Callaway Golf Company sued Dunlop Slazenger Group Americas Inc. (Dunlop) for false claims made in its advertising campaign for the A-10 golf ball. Dunlop claimed that the A-10 was "The Longest Ball on Tour." Callaway argued that the claim was demonstrably false. Even Dunlop's own internal testing of the A-10 versus Callaway's CTU 30 and HX golf balls indicated that the Callaway balls traveled further. Callaway sought up to $2.5 million in damages and for the cost of corrective advertising.

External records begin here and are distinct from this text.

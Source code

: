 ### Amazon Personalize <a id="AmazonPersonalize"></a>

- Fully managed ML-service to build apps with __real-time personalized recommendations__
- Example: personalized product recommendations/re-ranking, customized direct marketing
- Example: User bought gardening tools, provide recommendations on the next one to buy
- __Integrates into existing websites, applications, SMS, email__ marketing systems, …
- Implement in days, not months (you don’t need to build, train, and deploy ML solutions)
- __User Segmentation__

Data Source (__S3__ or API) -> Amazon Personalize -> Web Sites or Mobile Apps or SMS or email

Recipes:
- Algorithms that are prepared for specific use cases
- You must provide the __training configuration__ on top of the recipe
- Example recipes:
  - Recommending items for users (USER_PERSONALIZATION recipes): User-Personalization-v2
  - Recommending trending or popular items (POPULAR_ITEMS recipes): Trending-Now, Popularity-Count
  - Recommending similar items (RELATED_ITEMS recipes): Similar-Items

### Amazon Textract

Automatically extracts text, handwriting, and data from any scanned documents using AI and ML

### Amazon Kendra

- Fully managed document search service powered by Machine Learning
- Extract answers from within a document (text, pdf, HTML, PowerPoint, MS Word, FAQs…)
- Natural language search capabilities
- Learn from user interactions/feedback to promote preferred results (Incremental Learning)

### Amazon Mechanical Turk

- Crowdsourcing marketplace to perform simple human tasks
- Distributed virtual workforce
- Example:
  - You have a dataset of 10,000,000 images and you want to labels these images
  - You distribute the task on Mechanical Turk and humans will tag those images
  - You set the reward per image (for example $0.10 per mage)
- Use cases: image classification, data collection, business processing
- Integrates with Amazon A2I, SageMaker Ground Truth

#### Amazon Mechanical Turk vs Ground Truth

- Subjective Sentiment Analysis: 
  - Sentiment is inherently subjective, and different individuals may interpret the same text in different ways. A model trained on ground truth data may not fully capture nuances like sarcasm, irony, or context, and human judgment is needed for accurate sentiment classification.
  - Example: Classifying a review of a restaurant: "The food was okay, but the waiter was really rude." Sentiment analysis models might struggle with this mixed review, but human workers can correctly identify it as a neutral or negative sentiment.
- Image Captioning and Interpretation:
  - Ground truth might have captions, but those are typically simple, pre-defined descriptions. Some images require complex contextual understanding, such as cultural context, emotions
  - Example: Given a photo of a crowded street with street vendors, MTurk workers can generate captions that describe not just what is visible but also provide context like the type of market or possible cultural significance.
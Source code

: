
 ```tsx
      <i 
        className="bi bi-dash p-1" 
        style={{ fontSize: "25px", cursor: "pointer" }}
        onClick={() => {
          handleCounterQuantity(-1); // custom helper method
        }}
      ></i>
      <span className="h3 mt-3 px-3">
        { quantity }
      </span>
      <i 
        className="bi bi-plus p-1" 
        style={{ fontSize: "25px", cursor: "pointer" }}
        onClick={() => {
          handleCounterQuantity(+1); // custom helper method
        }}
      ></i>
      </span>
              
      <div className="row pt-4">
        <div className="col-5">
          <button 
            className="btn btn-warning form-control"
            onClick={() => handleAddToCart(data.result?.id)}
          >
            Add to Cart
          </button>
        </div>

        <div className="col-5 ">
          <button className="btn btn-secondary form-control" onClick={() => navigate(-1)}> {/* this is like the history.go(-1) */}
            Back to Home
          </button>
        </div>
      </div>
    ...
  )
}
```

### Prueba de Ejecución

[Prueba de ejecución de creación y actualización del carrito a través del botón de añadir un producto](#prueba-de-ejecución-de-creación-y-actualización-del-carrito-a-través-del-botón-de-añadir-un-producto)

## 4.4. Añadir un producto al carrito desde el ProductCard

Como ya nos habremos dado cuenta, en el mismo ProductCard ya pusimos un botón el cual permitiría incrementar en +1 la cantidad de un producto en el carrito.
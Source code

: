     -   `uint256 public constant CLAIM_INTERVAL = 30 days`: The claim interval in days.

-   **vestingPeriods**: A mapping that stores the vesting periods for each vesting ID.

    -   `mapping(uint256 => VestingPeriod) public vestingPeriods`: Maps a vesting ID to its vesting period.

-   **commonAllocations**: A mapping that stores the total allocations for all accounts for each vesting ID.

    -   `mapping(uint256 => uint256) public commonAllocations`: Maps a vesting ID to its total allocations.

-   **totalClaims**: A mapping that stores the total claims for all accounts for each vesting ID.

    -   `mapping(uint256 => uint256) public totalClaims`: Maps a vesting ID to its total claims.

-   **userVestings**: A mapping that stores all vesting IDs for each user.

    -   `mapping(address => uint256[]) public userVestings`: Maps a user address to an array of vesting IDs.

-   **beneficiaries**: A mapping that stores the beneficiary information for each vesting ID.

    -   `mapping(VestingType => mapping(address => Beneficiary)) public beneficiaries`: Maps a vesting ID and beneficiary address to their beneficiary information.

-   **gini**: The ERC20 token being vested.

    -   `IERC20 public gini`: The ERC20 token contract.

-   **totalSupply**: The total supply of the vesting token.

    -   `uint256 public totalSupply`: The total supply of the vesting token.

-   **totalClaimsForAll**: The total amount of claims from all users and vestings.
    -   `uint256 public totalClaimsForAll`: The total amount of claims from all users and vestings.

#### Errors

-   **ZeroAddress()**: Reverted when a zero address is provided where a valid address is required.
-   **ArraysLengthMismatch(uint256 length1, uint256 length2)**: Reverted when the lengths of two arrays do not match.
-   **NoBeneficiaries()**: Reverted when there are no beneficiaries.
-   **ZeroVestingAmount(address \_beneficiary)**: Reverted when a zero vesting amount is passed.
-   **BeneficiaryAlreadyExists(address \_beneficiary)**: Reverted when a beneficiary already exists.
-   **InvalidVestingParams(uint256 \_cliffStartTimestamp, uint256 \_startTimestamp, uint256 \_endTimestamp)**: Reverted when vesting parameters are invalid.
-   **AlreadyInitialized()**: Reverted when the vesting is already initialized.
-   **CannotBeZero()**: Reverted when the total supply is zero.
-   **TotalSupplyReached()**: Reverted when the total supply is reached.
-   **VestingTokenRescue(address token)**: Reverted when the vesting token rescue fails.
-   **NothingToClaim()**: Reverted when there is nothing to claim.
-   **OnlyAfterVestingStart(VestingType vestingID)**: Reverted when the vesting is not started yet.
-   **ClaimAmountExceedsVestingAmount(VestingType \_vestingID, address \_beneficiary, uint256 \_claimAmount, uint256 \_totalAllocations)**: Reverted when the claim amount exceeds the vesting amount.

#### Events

In a counterclaim it filed in the case, Dunlop accused Callaway of acquiring, using and disclosing Dunlop trade secrets. According to the claim, the secrets were obtained from a former Dunlop employee hired by Callaway. Dunlop sought more than $18 million in damages.

NERA's Role

Retained by Callaway, NERA Senior Vice President Dr. Alan J. Cox testified to the additional profit that Dunlop received as a result of its false claim that the A-10 ball was the longest ball on tour. He calculated between $2.2 and $2.5 million for the damages suffered by Callaway as a result of the false claim and the cost of advertising required to overcome the impact of the false advertising. Dr. Cox also undertook a detailed review of Dunlop's damage claim. His analysis indicated that, after making suitable corrections, the value of the alleged trade secrets to Callaway were zero or close to zero based upon the usefulness of the material allegedly containing trade secrets.

The Result

A jury in Wilmington, Delaware returned a verdict of $2.2 million in favor of Callaway and against Dunlop on the false advertising claim. Additionally, the jury rejected Dunlop's counterclaim that Callaway Golf Company used any Dunlop trade secrets.